Photo by Ucumari
I've been publishing free software since I was 15, back in the days of 'public domain' floppy disks and magazine listings. I still get lovely emails from people using my open-source visual effects plugins, and I'm still so amazed by the magic of what computers can do that I can't help but keep sharing code around the areas that fascinate me.
What's been strange though is how solitary my open-source coding work has been. In my commercial work I usually end up being the guy who talks to everyone on the team and knows how all the pieces fit together. Partly that's because all the juiciest bugs are in the gaps between the modules, but I'm also the sort of person who loves to learn other people's code. By contrast, even my popular free projects have never been shared endeavors. I haven't even found anyone willing to take on the task of porting my plugins to new versions of After Effects, now that I no longer work in that world.
I don't think I'm alone in this, looking around there's a massive long tail of open-source modules that are being ignored by potential users and contributors either because they don't know about them, or because the barriers to getting involved are too high. Today something happened that gives me hope that things are changing.

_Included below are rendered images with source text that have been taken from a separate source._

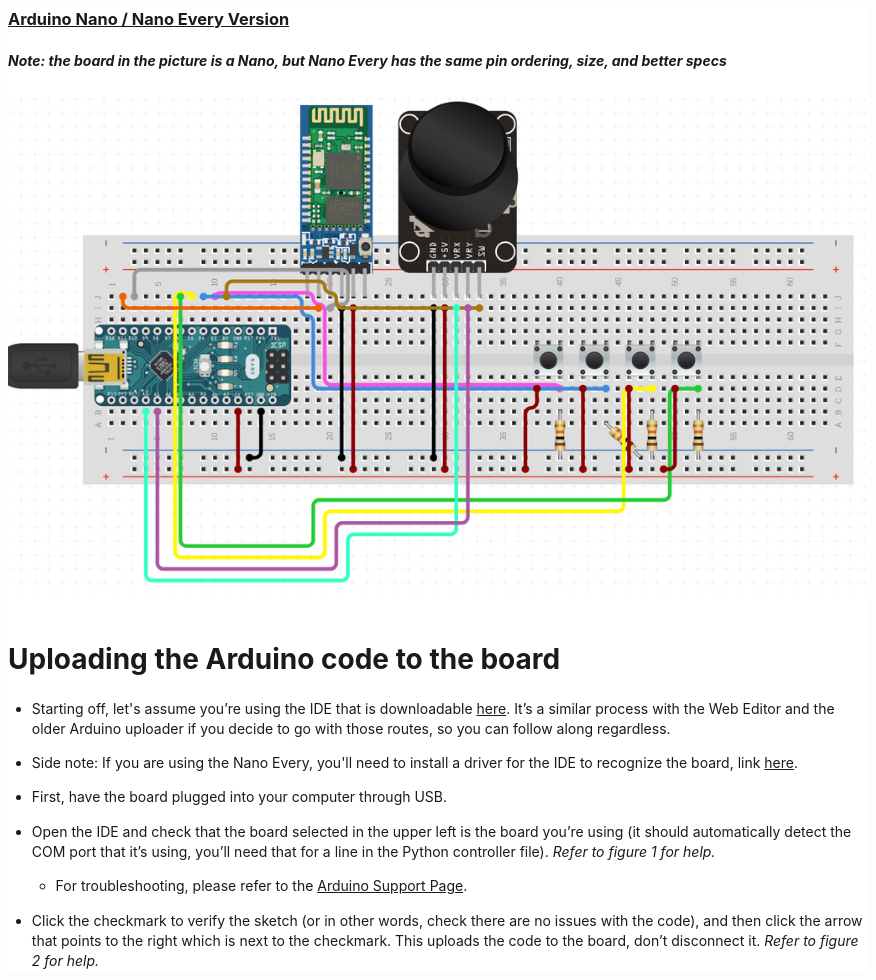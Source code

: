 ### [Arduino Nano / Nano Every Version](https://www.circuito.io/app?components=97,97,97,97,514,11022,611984,2631981)

##### Note: the board in the picture is a Nano, but Nano Every has the same pin ordering, size, and better specs

![Arduino Nano Layout](imgs/nano_wiring.png)

# Uploading the Arduino code to the board
* Starting off, let's assume you’re using the IDE that is downloadable [here](https://www.arduino.cc/en/software). It’s a similar process with the Web Editor and the older Arduino uploader if you decide to go with those routes, so you can follow along regardless.

* Side note: If you are using the Nano Every, you'll need to install a driver for the IDE to recognize the board, link [here](https://docs.arduino.cc/software/ide-v1/tutorials/getting-started/cores/arduino-megaavr).

* First, have the board plugged into your computer through USB.

* Open the IDE and check that the board selected in the upper left is the board you’re using (it should automatically detect the COM port that it’s using, you’ll need that for a line in the Python controller file). *Refer to figure 1 for help.*
  * For troubleshooting, please refer to the [Arduino Support Page](https://support.arduino.cc/hc/en-us/articles/4412955149586-If-your-board-does-not-appear-on-a-port-in-Arduino-IDE).

* Click the checkmark to verify the sketch (or in other words, check there are no issues with the code), and then click the arrow that points to the right which is next to the checkmark. This uploads the code to the board, don’t disconnect it. *Refer to figure 2 for help.*
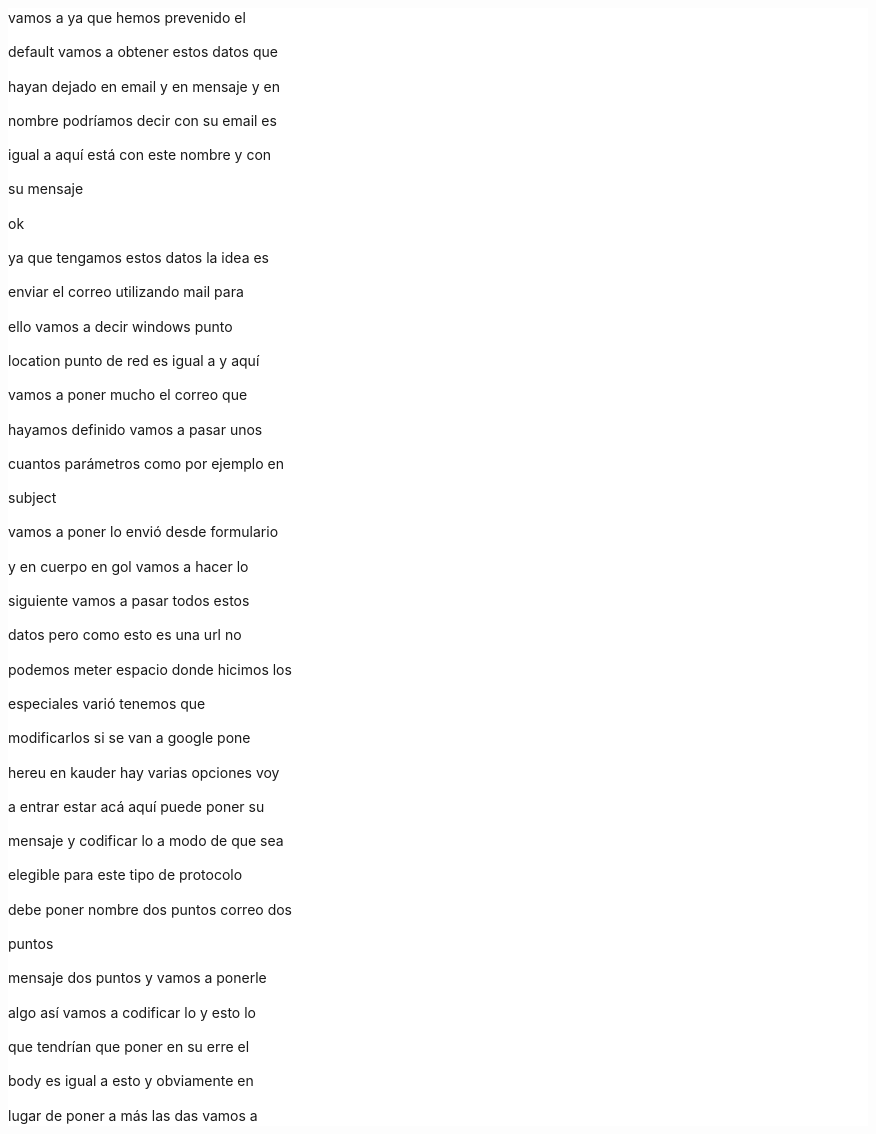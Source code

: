 vamos a ya que hemos prevenido el

default vamos a obtener estos datos que

hayan dejado en email y en mensaje y en

nombre podríamos decir con su email es

igual a aquí está con este nombre y con

su mensaje

ok

ya que tengamos estos datos la idea es

enviar el correo utilizando mail para

ello vamos a decir windows punto

location punto de red es igual a y aquí

vamos a poner mucho el correo que

hayamos definido vamos a pasar unos

cuantos parámetros como por ejemplo en

subject

vamos a poner lo envió desde formulario

y en cuerpo en gol vamos a hacer lo

siguiente vamos a pasar todos estos

datos pero como esto es una url no

podemos meter espacio donde hicimos los

especiales varió tenemos que

modificarlos si se van a google pone

hereu en kauder hay varias opciones voy

a entrar estar acá aquí puede poner su

mensaje y codificar lo a modo de que sea

elegible para este tipo de protocolo

debe poner nombre dos puntos correo dos

puntos

mensaje dos puntos y vamos a ponerle

algo así vamos a codificar lo y esto lo

que tendrían que poner en su erre el

body es igual a esto y obviamente en

lugar de poner a más las das vamos a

I recently began publishing all of my new code on github. I tried it out because somebody nagged me to in the blog comments, and I stayed with it because the website interface was so straightforward and friendly. It's what Sourceforge would have been if they had any UI skills. I'm still at the stage with git where I'm typing in commands from tutorials without really knowing what I'm doing, and occasionally cursing the new mental model it forces on me, but I'm able to get simple tasks done.
What I realized this afternoon is that its familiar interface hides a deeper hidden infrastructure, something that has the potential to change the way open-source works. I received a pull request for ParallelCurl!
So what? Well, first it was great to know people are using the project enough to want to make changes, but more importantly it made me realize how much github has lowered the barriers to contributing to an open-source project. In the old days I remember biting my nails to the quick as I reviewed, patched, tested and documented small fixes to large codebases. Writing to the mailing list to get your patch accepted was an art all to itself, and on both ends it was a painful amount of work to get changes from new contributors. It was fraught with social problems too, the process had the potential to be confrontational and unpleasant if the patch was rejected.
Github changes all that. SoftwareElves was able to create his own branch of the code, make some changes and then just drop me a notification that he had a new version I should consider rolling in. Reviewing and accepting his changes was simple, but if I'd been unresponsive or hadn't liked them, his branch of the code would still have been a first-class citizen and there would have been no awkwardness involved. Both git and github have collaboration baked in, which sounds obvious for a version control system but I realize now has been lacking from every other service I've used. Github is a social network for code.
There's still going to be some tumbleweed blowing through the long tail of open-source projects, but Github is a massive step forward. I'm eagerly anticipating lots more people pointing out my mistakes, the world of open-source will be a lot more productive with that sort of collaboration.